In some cases, foot deformities like calcaneonavicular coalition or talocalcaneal coalition can lead to Tarsal Tunnel Syndrome. These issues involve abnormal bone connections in the foot. They can change how your foot works and put more pressure on the nerve. Fixing these deformities through surgery or orthotics might be needed to get lasting relief from Tarsal Tunnel Syndrome symptoms.
Preventing Tarsal Tunnel Syndrome
It’s important to prevent tarsal tunnel syndrome to keep your feet healthy. Wearing the right shoes is a big step. Look for shoes with a wide toe box and low heels. They help reduce pressure on the tarsal tunnel.
Keeping a healthy weight is also key. Extra weight can strain your feet and increase the risk of tarsal tunnel syndrome. Regular exercise and a balanced diet can help manage your weight.
Managing any underlying medical conditions is vital too. Conditions like diabetes, arthritis, and flat feet can raise your risk. Working with a healthcare professional can help manage these conditions. Stretching exercises and physical therapy can also improve your foot and ankle flexibility and strength.
FAQ
Q: What is tarsal coalition, and how is it related to tarsal tunnel syndrome?
A: Tarsal coalition is a rare foot condition where bones in the foot are joined abnormally. This causes the foot to be stiff and flat. It can put extra pressure on the tarsal tunnel, which might lead to tarsal tunnel syndrome.

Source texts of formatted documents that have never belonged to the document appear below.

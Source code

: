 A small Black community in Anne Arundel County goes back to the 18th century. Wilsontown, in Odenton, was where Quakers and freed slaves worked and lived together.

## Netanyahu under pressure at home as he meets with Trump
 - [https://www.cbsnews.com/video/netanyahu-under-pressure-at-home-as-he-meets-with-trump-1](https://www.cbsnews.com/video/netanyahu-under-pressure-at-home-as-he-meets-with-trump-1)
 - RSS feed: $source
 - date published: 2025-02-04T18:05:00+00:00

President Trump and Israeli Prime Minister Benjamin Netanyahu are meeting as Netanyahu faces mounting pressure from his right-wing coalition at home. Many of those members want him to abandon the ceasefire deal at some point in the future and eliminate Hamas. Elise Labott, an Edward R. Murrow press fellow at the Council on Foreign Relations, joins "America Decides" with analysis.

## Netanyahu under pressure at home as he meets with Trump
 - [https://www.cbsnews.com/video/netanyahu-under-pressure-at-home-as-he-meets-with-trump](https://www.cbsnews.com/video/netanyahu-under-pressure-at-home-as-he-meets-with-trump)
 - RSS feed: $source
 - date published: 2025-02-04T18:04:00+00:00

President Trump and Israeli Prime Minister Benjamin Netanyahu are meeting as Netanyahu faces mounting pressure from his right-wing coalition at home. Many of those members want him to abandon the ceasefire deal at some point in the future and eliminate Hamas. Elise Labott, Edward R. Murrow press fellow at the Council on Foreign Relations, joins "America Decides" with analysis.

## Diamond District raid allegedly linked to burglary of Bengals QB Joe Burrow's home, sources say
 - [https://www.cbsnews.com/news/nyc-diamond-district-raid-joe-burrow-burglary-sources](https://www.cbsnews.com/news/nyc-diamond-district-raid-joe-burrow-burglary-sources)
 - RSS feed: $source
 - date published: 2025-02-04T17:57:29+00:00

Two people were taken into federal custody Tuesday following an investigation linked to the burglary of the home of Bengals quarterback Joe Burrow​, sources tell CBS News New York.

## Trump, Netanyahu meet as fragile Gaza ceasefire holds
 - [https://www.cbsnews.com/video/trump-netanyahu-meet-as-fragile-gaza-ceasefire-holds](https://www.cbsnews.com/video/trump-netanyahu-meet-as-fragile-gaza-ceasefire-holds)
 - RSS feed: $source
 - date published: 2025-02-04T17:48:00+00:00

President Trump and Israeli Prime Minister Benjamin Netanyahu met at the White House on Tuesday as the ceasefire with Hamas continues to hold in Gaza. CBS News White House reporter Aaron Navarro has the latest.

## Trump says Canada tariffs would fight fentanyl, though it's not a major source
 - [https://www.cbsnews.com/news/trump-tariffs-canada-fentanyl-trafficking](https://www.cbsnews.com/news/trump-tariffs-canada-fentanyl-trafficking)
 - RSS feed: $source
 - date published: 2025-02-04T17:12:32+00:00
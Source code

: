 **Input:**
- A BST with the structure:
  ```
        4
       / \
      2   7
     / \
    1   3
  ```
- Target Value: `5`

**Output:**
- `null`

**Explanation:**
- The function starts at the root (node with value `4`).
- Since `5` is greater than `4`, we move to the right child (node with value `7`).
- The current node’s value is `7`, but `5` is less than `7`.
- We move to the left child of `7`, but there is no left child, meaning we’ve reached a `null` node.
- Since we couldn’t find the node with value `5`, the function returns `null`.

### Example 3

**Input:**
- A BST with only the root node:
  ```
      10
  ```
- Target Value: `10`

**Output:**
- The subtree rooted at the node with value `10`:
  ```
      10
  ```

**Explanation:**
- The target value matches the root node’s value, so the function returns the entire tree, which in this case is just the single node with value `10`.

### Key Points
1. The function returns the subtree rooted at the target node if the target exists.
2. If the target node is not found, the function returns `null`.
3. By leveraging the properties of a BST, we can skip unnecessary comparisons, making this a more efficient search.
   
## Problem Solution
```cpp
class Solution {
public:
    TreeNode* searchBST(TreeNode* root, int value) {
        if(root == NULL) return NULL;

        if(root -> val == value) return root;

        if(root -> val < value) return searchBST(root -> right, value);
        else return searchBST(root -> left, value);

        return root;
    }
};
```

Q: Can flatfoot cause tarsal tunnel syndrome?
A: Yes, certain flatfoot types can raise the risk of tarsal tunnel syndrome. These include rigid flatfoot and peroneal spastic flatfoot. They can put abnormal pressure on the tarsal tunnel and the tibial nerve, causing irritation.
Q: What is the difference between calcaneonavicular coalition and talocalcaneal coalition?
A: Calcaneonavicular coalition connects the heel and navicular bones abnormally. Talocalcaneal coalition connects the talus and calcaneus bones abnormally. Both can make the foot stiff and increase the risk of tarsal tunnel syndrome.
Q: Is tarsal tunnel syndrome a common pediatric foot condition?
A: Tarsal tunnel syndrome is more common in adults than children. But, kids with tarsal coalition or other foot deformities might be at higher risk.
Q: Can imaging tests help diagnose tarsal tunnel syndrome?
A: Yes, tests like X-rays, MRI, or CT scans can spot issues in the tarsal tunnel. They can find bony abnormalities, swelling, or other problems that might be pressing on the nerve. These tests can also find tarsal coalition or other foot issues that might cause tarsal tunnel syndrome.